Jakiś czas temu na swoim twitterze napisałam, że sąd właśnie wyznaczył mi kolejną rozprawę… w lutym 2015 r. Taki odległy termin wyznaczył w sprawie jeden z Sądów Okręgowych w Warszawie.
No cóż, sąd ma takie terminy, trudno. Tylko dlaczego mnie tak to irytuje.
Bo sędziowie często nie zważają na przepisy … oraz sytuację stron.
Prowadzę wiele spraw z zakresu ubezpieczeń społecznych (o renty, emerytury, zasiłki czy podleganie ubezpieczeniom społecznym), prawa pracy czy też związanych z błędami medycznymi.
W tych sprawach często kluczową rolę odgrywa… czas. Klienci bowiem zazwyczaj muszą czekać na świadczenie, zadośćuczynienie czy odszkodowanie aż do uprawomocnienia się wyroku.
Odpowiedź na odwołanie
W sprawach, w których przeciwnikiem jest ZUS mało kto wie, że ten organ w wyniku odwołania płatnika… może zmienić swoją decyzję. W praktyce nigdy się z tym nie spotkałam. Wygląda to tak, że odwołanie leży sobie 29 dni, by 30-go dnia urzędnik napisał odpowiedź, że odwołanie jest niezasadne… i przekazał sprawę do sądu. Odpowiedź na odwołanie zazwyczaj nie zawiera żadnego wniosku dowodowego.
Przepisy
Sąd przesyła odpowiedź i najczęściej zakreśla termin na złożenie twierdzeń i dowodów, pod rygorem ich pominięcia zgodnie z art. 207 par. 3 kpc:
Przewodniczący może także przed pierwszym posiedzeniem wyznaczonym na rozprawę zobowiązać strony do złożenia dalszych pism przygotowawczych, oznaczając porządek składania pism, termin, w którym należy je złożyć, i okoliczności, które mają być wyjaśnione. W toku sprawy złożenie pism przygotowawczych następuje tylko wtedy, gdy sąd tak postanowi, chyba że pismo obejmuje wyłącznie wniosek o przeprowadzenie dowodu. Sąd może wydać postanowienie na posiedzeniu niejawnym.
Ważny jest też par. 6 tego samego artykułu:
Sąd pomija spóźnione twierdzenia i dowody, chyba że strona uprawdopodobni, że nie zgłosiła ich w pozwie, odpowiedzi na pozew lub dalszym piśmie przygotowawczym bez swojej winy lub że uwzględnienie spóźnionych twierdzeń i dowodów nie spowoduje zwłoki w rozpoznaniu sprawy albo że występują inne wyjątkowe okoliczności.

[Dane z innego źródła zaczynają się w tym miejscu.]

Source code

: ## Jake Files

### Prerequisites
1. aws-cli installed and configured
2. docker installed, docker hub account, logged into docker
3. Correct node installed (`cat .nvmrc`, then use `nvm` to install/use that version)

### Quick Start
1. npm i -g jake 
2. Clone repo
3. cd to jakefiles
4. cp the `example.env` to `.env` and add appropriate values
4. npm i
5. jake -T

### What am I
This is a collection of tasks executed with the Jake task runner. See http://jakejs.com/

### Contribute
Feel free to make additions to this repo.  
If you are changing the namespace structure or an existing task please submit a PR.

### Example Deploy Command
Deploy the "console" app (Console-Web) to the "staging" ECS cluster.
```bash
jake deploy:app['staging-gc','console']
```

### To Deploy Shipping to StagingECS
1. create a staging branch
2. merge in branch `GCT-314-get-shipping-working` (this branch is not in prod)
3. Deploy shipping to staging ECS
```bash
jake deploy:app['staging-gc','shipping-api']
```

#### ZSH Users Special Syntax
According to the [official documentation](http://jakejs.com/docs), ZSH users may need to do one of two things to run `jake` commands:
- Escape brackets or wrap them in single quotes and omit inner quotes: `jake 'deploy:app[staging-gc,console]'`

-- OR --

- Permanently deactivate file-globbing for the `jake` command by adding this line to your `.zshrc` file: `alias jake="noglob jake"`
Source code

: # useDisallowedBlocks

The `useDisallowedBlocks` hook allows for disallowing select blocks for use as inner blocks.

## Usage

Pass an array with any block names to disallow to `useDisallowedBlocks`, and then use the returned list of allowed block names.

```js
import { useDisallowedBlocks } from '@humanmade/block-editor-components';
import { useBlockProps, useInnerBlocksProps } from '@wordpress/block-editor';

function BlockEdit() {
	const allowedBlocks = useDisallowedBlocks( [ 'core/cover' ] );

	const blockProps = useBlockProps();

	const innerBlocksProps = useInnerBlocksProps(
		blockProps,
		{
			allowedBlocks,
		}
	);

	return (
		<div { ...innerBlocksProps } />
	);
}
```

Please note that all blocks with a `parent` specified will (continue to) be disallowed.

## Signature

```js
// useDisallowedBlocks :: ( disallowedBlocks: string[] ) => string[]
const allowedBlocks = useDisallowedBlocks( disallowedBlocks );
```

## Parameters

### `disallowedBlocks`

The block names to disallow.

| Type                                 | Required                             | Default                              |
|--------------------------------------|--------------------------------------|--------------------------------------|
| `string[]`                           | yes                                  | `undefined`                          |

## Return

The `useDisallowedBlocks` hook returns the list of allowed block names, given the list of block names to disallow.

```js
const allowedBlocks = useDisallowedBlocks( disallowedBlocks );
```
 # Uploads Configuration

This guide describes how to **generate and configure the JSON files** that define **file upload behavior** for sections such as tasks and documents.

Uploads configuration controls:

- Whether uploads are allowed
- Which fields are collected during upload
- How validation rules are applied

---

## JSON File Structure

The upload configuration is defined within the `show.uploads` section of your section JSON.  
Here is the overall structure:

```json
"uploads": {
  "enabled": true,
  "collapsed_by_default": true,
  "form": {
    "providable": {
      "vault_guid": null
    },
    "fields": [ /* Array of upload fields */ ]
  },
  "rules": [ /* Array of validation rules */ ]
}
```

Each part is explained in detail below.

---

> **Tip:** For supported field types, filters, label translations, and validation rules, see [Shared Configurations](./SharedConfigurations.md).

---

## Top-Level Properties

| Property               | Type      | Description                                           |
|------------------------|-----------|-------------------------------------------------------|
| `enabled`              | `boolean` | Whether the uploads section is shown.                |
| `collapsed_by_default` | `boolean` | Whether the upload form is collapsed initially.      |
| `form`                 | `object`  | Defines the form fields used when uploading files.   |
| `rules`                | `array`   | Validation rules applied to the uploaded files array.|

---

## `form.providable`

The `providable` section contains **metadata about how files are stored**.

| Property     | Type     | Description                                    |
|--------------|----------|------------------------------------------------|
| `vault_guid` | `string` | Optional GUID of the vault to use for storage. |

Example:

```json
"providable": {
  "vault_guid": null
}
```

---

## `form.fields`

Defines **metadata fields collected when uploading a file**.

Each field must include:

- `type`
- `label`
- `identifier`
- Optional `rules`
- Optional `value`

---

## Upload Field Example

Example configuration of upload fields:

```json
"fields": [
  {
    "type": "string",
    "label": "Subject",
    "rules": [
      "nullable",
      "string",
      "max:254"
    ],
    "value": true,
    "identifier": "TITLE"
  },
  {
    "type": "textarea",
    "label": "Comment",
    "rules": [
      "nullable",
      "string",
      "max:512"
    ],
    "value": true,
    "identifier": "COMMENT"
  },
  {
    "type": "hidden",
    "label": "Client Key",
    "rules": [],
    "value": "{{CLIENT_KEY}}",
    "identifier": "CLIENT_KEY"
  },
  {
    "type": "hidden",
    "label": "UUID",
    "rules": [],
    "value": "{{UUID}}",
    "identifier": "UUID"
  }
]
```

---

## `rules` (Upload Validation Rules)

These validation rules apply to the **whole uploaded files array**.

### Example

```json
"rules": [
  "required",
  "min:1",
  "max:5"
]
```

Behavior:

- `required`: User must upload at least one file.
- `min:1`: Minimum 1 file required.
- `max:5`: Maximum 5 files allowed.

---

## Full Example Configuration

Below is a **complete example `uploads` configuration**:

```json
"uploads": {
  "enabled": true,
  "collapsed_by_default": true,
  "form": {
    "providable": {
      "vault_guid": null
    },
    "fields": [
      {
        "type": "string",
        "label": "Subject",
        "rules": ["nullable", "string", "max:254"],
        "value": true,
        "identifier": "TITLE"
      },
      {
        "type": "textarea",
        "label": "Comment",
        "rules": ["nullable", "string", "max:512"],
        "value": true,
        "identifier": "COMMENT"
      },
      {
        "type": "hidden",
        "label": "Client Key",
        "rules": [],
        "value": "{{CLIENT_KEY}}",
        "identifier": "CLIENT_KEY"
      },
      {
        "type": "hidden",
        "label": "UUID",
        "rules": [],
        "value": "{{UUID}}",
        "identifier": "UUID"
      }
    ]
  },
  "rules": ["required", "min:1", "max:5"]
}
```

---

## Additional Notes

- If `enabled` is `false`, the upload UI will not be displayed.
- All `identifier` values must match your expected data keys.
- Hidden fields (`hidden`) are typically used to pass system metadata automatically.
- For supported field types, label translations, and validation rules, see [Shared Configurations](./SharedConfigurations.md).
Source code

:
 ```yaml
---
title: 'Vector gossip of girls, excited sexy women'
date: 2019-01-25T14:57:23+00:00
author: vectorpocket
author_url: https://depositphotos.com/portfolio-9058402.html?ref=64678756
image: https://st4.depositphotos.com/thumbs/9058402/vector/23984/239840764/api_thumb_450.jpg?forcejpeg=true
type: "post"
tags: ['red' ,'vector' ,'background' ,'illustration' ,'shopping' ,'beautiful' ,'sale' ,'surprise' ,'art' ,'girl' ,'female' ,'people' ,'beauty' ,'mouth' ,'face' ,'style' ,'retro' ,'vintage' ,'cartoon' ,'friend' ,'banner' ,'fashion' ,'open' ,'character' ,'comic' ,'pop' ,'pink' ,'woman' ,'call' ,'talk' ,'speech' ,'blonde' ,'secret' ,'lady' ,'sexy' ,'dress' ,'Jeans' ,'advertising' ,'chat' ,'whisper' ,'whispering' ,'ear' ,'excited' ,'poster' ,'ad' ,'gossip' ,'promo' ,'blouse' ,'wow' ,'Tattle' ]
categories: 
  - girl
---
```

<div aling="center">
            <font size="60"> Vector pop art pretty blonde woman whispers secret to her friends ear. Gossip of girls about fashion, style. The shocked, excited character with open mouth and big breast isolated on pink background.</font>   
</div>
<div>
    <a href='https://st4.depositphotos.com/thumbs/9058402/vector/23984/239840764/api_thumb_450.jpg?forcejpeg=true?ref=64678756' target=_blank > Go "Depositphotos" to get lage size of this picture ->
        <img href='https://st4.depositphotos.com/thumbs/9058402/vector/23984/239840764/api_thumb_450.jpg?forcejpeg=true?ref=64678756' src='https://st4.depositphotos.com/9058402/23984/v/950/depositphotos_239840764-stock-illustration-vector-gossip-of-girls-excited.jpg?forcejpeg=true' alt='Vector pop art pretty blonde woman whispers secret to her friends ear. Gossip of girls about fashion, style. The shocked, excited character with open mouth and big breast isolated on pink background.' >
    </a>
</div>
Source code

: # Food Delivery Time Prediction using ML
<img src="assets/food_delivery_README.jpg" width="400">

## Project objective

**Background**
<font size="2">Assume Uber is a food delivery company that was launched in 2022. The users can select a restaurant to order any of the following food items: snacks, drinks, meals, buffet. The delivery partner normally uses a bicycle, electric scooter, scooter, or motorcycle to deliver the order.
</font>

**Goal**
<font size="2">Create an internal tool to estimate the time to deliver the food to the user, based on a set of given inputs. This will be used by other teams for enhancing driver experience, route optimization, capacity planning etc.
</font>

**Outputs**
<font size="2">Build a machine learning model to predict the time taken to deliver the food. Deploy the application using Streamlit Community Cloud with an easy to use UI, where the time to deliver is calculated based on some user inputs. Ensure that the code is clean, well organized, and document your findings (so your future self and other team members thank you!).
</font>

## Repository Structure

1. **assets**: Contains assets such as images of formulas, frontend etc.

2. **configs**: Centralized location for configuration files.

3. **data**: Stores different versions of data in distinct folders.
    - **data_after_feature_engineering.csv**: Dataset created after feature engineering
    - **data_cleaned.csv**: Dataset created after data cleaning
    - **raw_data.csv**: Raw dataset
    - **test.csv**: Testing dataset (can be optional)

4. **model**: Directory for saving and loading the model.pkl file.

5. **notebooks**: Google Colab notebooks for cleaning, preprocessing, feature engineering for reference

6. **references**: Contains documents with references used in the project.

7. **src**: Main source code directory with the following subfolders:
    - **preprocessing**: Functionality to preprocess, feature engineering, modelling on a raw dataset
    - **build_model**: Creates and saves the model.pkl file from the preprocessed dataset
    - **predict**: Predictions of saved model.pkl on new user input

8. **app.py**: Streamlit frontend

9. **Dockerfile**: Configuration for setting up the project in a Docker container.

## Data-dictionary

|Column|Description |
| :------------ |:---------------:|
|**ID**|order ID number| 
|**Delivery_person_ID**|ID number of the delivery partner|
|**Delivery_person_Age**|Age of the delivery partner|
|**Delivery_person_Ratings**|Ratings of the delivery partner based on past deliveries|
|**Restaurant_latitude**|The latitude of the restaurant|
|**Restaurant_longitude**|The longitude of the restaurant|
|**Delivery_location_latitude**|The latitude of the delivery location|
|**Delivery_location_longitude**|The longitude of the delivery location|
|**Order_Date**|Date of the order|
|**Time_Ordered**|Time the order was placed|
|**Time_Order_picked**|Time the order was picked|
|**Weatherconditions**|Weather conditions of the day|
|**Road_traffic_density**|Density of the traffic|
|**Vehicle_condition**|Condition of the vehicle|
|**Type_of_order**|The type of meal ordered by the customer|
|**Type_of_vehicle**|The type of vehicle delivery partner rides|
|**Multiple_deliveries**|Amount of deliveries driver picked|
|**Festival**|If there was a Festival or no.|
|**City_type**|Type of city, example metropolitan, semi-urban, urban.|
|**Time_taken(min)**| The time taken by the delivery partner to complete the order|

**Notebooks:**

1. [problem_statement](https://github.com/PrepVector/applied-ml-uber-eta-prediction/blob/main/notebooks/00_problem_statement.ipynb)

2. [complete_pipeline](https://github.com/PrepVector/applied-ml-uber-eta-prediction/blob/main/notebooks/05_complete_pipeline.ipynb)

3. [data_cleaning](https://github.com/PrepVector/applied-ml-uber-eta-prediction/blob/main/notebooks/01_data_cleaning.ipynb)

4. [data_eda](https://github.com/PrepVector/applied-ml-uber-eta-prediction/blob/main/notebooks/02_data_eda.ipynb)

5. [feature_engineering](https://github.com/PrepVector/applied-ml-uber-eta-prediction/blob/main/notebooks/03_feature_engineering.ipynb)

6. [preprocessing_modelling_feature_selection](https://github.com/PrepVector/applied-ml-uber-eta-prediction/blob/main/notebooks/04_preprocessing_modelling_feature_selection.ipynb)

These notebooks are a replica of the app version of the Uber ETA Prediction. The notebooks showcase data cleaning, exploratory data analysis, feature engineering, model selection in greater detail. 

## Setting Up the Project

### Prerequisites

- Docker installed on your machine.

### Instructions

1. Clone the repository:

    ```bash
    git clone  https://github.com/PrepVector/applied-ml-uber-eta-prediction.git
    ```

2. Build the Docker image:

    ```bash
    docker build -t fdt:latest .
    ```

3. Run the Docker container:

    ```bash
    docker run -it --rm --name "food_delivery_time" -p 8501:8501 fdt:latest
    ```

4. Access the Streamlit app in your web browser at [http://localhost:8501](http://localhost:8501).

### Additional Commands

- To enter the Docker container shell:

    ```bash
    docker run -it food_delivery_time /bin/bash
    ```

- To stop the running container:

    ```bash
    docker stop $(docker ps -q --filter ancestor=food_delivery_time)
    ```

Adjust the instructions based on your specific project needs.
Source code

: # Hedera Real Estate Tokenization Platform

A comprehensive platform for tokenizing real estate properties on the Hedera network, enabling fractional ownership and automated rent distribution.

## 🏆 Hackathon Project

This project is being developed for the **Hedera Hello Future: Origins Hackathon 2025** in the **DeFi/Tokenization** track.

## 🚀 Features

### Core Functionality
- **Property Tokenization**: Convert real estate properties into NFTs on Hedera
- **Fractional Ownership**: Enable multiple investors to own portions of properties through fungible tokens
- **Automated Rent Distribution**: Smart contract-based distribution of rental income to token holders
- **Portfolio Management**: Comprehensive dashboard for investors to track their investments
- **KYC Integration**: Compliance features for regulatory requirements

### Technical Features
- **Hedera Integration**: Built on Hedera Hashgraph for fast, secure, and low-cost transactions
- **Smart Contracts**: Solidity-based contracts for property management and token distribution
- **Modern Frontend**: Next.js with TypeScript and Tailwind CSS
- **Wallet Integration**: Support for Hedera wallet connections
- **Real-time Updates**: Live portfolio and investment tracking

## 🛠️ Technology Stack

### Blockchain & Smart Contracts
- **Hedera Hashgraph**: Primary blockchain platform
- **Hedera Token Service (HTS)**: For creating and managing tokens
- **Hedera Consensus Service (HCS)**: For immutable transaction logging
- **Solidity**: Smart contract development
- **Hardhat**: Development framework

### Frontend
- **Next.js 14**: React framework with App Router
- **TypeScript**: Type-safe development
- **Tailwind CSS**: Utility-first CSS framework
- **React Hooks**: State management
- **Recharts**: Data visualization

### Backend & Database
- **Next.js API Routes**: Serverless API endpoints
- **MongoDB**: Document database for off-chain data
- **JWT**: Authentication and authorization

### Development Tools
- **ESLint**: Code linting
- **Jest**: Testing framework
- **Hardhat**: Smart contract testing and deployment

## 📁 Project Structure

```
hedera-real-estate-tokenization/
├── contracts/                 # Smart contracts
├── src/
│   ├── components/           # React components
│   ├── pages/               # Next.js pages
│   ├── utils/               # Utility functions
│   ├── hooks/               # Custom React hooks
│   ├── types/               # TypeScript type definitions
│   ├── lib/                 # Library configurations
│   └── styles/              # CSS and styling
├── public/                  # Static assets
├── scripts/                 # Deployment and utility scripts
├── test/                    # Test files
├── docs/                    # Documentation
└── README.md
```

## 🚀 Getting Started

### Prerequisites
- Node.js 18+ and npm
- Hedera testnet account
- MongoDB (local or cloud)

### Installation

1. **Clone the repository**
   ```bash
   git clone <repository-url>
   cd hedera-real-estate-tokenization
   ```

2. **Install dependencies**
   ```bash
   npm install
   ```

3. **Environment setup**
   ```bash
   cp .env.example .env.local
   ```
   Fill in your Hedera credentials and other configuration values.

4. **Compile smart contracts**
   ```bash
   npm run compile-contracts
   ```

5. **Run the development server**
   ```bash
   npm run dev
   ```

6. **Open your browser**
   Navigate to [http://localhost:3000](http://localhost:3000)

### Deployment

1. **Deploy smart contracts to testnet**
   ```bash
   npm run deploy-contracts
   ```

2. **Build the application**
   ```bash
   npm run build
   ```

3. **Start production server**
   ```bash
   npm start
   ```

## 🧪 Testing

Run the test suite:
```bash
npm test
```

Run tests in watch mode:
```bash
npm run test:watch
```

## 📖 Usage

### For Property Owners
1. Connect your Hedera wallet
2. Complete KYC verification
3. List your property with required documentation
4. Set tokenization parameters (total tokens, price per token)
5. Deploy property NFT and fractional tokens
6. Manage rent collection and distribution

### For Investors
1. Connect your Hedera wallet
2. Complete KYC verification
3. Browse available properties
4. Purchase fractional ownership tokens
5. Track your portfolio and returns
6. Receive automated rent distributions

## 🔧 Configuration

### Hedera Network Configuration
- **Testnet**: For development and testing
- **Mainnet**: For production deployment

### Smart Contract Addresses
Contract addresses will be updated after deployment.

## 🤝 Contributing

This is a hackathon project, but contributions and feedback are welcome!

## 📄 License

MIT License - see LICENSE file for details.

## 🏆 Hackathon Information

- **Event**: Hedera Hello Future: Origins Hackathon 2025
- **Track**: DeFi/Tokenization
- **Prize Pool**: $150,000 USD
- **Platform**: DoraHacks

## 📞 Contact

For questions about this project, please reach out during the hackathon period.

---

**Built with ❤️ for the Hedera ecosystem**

Żeby było ciekawiej mamy jeszcze jeden przepis:
Art. 217. § 1. Strona może aż do zamknięcia rozprawy przytaczać okoliczności faktyczne i dowody na uzasadnienie swoich wniosków lub dla odparcia wniosków i twierdzeń strony przeciwnej.
§ 2. Sąd pomija spóźnione twierdzenia i dowody, chyba że strona uprawdopodobni, że nie zgłosiła ich we właściwym czasie bez swojej winy lub że uwzględnienie spóźnionych twierdzeń i dowodów nie spowoduje zwłoki w rozpoznaniu sprawy albo że występują inne wyjątkowe okoliczności.
§ 3. Sąd pomija twierdzenia i dowody, jeżeli są powoływane jedynie dla zwłoki lub okoliczności sporne zostały już dostatecznie wyjaśnione.
Wkurzająca praktyka – i ZUS-u, i sądów. Nawet odsetki za okres postępowania sądowego nie rekompensują złości na niby-prawne państwo.